Following approval of the Offer by the National Legislative Assembly, it is understood that the Government will issue a letter of appointment naming the Central Reserve Bank of El Salvador as its fiscal agent (on a non-profit basis) to handle service on the debt, and that the Bank in turn will appoint the National City Bank of New York as its representative in the United States for the same purpose. All preliminary arrangements have been made concerning these appointments. By the end of September or in early October it is expected that a public announcement of the Offer will be made, after its approval by the Securities Exchange Commission. It is said that the Offer has already been approved by the New York Stock Exchange, on which the Salvadoran bonds will henceforth be listed.
Mr. Valdés states that the Salvadoran Government has already begun the amortization of its bonds, within the terms of the new Offer, and that a total of very close to $225,000 has been expended since May, 1944 for their retirement.

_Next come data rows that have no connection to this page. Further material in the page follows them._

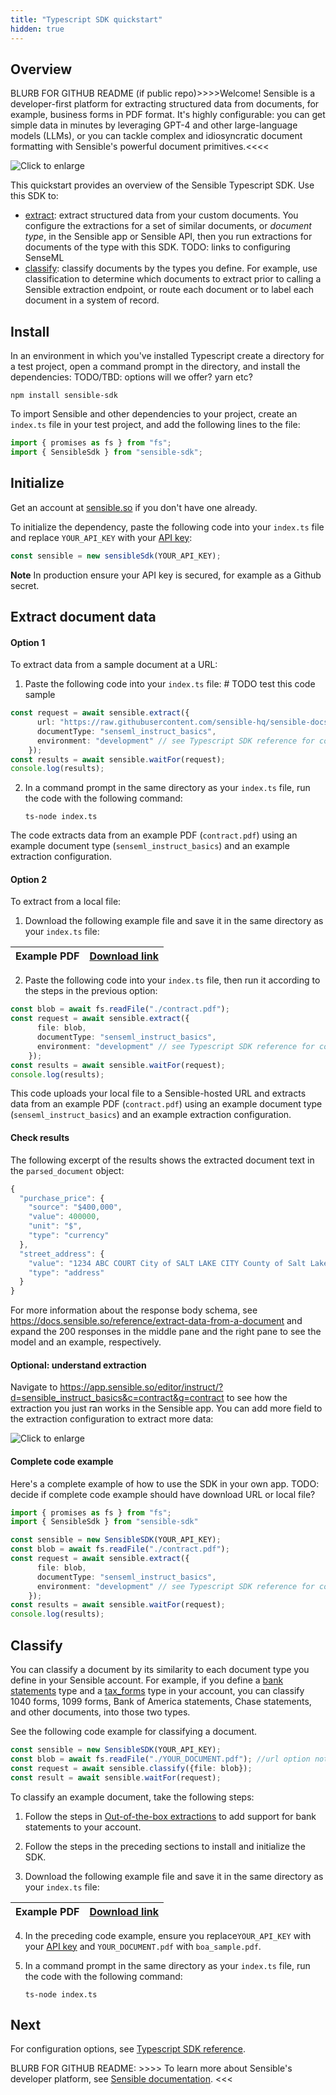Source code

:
 ```yaml
---
title: "Typescript SDK quickstart"
hidden: true
---
```


## Overview

BLURB FOR GITHUB README (if public repo)>>>>Welcome! Sensible is a developer-first platform for extracting structured data from documents, for example, business forms in PDF format. It's highly configurable: you can get simple data in minutes by leveraging GPT-4 and other large-language models (LLMs), or you can tackle complex and idiosyncratic document formatting with Sensible's powerful document primitives.<<<<



![Click to enlarge](https://raw.githubusercontent.com/sensible-hq/sensible-docs/main/readme-sync/assets/v0/images/final/intro_SDK_2.png)

This quickstart provides an overview of the Sensible Typescript SDK. Use this SDK to:

- [extract](doc:quickstart-typescript#extract-document-data): extract structured data from your custom documents. You configure the extractions for a set of similar documents, or *document type*, in the Sensible app or Sensible API, then you run extractions for documents of the type with this SDK. TODO: links to configuring SenseML
- [classify](doc:quickstart-typescript#classify): classify documents by the types you define. For example, use classification to determine which documents to extract prior to calling a Sensible extraction endpoint, or route each document or to label each document in a system of record.

## Install

In an environment in which you've installed Typescript create a directory for a test project, open a command prompt in the directory, and install the dependencies:    TODO/TBD: options will we offer? yarn etc?

```shell
npm install sensible-sdk
```

To import Sensible and other dependencies to your project,  create an `index.ts` file in your test project, and add the following lines to the file:

```typescript
import { promises as fs } from "fs";
import { SensibleSdk } from "sensible-sdk";
```

## Initialize

Get an account at [sensible.so](https://app.sensible.so/register) if you don't have one already.

To initialize the dependency, paste the following code into your `index.ts` file and replace `YOUR_API_KEY` with your [API key]((https://app.sensible.so/account/?t=api_keys)):

```typescript
const sensible = new sensibleSdk(YOUR_API_KEY);
```

**Note** In production ensure your API key is secured, for example as a Github secret.

## Extract document data

#### Option 1

To extract data from a sample document at a URL:

1. Paste the following code into your `index.ts` file: # TODO test this code sample

```typescript
const request = await sensible.extract({
      url: "https://raw.githubusercontent.com/sensible-hq/sensible-docs/main/readme-sync/assets/v0/pdfs/contract.pdf",
      documentType: "senseml_instruct_basics",
      environment: "development" // see Typescript SDK reference for configuration options
    });
const results = await sensible.waitFor(request);
console.log(results);


```

2. In a command prompt in the same directory as your `index.ts` file, run the code with the following command:

   ```shell
   ts-node index.ts
   ```

The code extracts data from an example PDF (`contract.pdf`) using an example document type (`senseml_instruct_basics`) and an example extraction configuration. 

#### Option 2

To extract from a local file: 

1.  Download the following example file and save it in the same directory as your `index.ts` file: 

| Example PDF | [Download link](https://raw.githubusercontent.com/sensible-hq/sensible-docs/main/readme-sync/assets/v0/pdfs/contract.pdf) |
   | ----------- | ------------------------------------------------------------ |

2. Paste the following code into your `index.ts` file, then run it according to the steps in the previous option:


```typescript
const blob = await fs.readFile("./contract.pdf");
const request = await sensible.extract({
      file: blob,
      documentType: "senseml_instruct_basics",
      environment: "development" // see Typescript SDK reference for configuration options
    });
const results = await sensible.waitFor(request);
console.log(results);
```

This code uploads your local file to a Sensible-hosted URL and extracts data from an example PDF (`contract.pdf`) using an example document type (`senseml_instruct_basics`) and an example extraction configuration. 

#### Check results

The following excerpt of the results shows the extracted document text in the `parsed_document` object:

```typescript
{
  "purchase_price": {
    "source": "$400,000",
    "value": 400000,
    "unit": "$",
    "type": "currency"
  },
  "street_address": {
    "value": "1234 ABC COURT City of SALT LAKE CITY County of Salt Lake -\nState of Utah, Zip 84108",
    "type": "address"
  }
}
```

For more information about the response body schema, see <https://docs.sensible.so/reference/extract-data-from-a-document> and expand the 200 responses in the middle pane and the right pane to see the model and an example, respectively.

#### Optional: understand extraction

Navigate to https://app.sensible.so/editor/instruct/?d=sensible_instruct_basics&c=contract&g=contract to see how the extraction you just ran works in the Sensible app. You can add more field to the extraction configuration to extract more data:

![Click to enlarge](https://raw.githubusercontent.com/sensible-hq/sensible-docs/main/readme-sync/assets/v0/images/final/sdk_typescript_1.png)

#### Complete code example

Here's a complete example of how to use the SDK in your own app. TODO: decide if complete code example should have download URL or local file?

```typescript
import { promises as fs } from "fs";
import { SensibleSdk } from "sensible-sdk"

const sensible = new SensibleSDK(YOUR_API_KEY);
const blob = await fs.readFile("./contract.pdf");
const request = await sensible.extract({
      file: blob,
      documentType: "senseml_instruct_basics",
      environment: "development" // see Typescript SDK reference for configuration options
    });
const results = await sensible.waitFor(request);
console.log(results);
```

## Classify

You can classify a document by its similarity to each document type you define in your Sensible account. For example, if you define a [bank statements](https://github.com/sensible-hq/sensible-configuration-library/tree/main/bank_statements) type and a [tax_forms](https://github.com/sensible-hq/sensible-configuration-library/tree/main/tax_forms) type in your account, you can classify 1040 forms, 1099 forms, Bank of America statements, Chase statements, and other documents, into those two types.

See the following code example for classifying a document.

```typescript
const sensible = new SensibleSDK(YOUR_API_KEY);
const blob = await fs.readFile("./YOUR_DOCUMENT.pdf"); //url option not available
const request = await sensible.classify({file: blob});
const result = await sensible.waitFor(request);
```

To classify an example document, take the following steps:

1. Follow the steps in [Out-of-the-box extractions](doc:library-quickstart) to add support for bank statements to your account.

2. Follow the steps in the preceding sections to install and initialize the SDK.

3. Download the following example file and save it in the same directory as your `index.ts` file: 

| Example PDF | [Download link](https://raw.githubusercontent.com/sensible-hq/sensible-configuration-library/blob/main/bank_statements/bank_of_america/boa_sample.pdf) |
   | ----------- | ------------------------------------------------------------ |

4. In the preceding code example, ensure you replace`YOUR_API_KEY` with your [API key]((https://app.sensible.so/account/?t=api_keys)) and `YOUR_DOCUMENT.pdf` with `boa_sample.pdf`.

5. In a command prompt in the same directory as your `index.ts` file, run the code with the following command:

   ```shell
   ts-node index.ts
   ```


## Next

For configuration options, see [Typescript SDK reference](doc:sdk-typescript).



BLURB FOR GITHUB README: >>>> To learn more about Sensible's developer platform, see [Sensible documentation](https://docs.sensible.so/docs/). <<<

It is further understood that the Salvadoran Government has transferred sufficient funds to the Central Reserve Bank to meet the interest payments due on July 1, 1944, and most of the funds needed to pay the January 1, 1945, coupons. The Central Reserve Bank in turn has transmitted these funds to the National City Bank of New York and to the Bank of London and South America, Ltd., in London. As the Department is aware, the Foreign Bondholders’ Protective Council of New York, the National City Bank and the Salvadoran representatives then in Washington agreed that it would be most difficult and perhaps illegal to make the July 1, 1944, interest payment at that time, and that it would be preferable not to disrupt negotiations leading to the new Offer in order to make the payment.
The transmission of funds to New York and London for payment of the July 1, 1944, interest coupons was made pursuant to Legislative [Page 1129] Decree No. 69 of June 19, 1944, published in the Diario Oficial on June 27 and transmitted to the Department by despatch No. 1768 dated June 28, 1944.4 In its despatch the Embassy stated that “This action is of little importance other than as an administrative arrangement”, believing that the Decree simply authorized the Salvadoran Treasury to transfer funds to the Central Reserve Bank in an amount sufficient to meet subsequent interest payments. It is now clear, however, that the Salvadoran Government intended by this Decree to renew service immediately as an indication of good faith. The National City Bank, for its part, is said to have stated that this Decree would appear to permit payment of the July 1, 1944, interest coupons only within the terms of the Offer, and that service could not therefore be resumed until the Offer was definitely made.
According to Mr. Valdés’ figures, the Salvadoran Government will make payments during 1944 totalling at least $1,076,863.19, of which $800,000 constitutes the regular Service and Sinking Fund under the Offer (including the $225,000 already spent for amortization) and the remaining $276,863.19 represents payments which will be made to bondholders who did not agree to the 1933 and 1936 readjustments and to holders of scrip.
It is said that the Manufacturer’s Trust Company of New York still holds close to $127,000 of Salvadoran funds entrusted to it as Fiscal Agent under the previous arrangements, and that the release of this money may be dependent upon legal action.